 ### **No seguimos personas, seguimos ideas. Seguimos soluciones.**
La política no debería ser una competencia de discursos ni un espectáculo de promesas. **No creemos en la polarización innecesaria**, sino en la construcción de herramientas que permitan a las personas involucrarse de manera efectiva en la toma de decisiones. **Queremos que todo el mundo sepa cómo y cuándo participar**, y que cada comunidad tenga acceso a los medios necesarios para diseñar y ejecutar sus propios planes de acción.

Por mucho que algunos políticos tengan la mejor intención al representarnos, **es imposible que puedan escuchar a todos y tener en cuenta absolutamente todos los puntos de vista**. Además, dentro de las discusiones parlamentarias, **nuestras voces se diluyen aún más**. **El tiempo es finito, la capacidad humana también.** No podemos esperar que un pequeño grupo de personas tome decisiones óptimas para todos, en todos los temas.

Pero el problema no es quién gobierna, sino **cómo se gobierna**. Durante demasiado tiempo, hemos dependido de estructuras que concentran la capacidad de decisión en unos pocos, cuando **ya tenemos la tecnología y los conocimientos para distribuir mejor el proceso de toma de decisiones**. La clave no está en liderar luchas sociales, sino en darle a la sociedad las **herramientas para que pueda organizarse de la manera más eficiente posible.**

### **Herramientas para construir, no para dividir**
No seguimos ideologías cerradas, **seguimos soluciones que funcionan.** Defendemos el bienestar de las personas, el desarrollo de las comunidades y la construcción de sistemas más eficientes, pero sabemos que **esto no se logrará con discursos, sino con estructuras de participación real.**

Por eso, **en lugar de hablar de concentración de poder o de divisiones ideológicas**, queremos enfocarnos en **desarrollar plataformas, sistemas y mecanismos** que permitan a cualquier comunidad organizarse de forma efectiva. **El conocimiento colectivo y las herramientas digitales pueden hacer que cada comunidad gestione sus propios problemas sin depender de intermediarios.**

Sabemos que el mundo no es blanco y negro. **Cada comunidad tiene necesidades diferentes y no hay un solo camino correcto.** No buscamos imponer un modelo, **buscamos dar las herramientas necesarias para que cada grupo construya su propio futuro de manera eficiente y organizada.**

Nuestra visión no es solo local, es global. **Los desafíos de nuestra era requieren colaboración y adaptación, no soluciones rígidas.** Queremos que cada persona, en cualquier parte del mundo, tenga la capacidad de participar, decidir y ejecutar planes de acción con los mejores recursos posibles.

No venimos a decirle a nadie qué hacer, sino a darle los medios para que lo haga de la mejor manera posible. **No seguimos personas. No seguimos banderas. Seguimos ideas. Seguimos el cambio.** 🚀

++++++

> _WORK TO BE COMPLETED_: A word-for-word copy of the lines above from the one with "La política no" through the one with "Por mucho que", inclusive, is the only output wanted.

> _SOLUTION_:
La política no debería ser una competencia de discursos ni un espectáculo de promesas. **No creemos en la polarización innecesaria**, sino en la construcción de herramientas que permitan a las personas involucrarse de manera efectiva en la toma de decisiones. **Queremos que todo el mundo sepa cómo y cuándo participar**, y que cada comunidad tenga acceso a los medios necesarios para diseñar y ejecutar sus propios planes de acción.

Por mucho que algunos políticos tengan la mejor intención al representarnos, **es imposible que puedan escuchar a todos y tener en cuenta absolutamente todos los puntos de vista**. Además, dentro de las discusiones parlamentarias, **nuestras voces se diluyen aún más**. **El tiempo es finito, la capacidad humana también.** No podemos esperar que un pequeño grupo de personas tome decisiones óptimas para todos, en todos los temas.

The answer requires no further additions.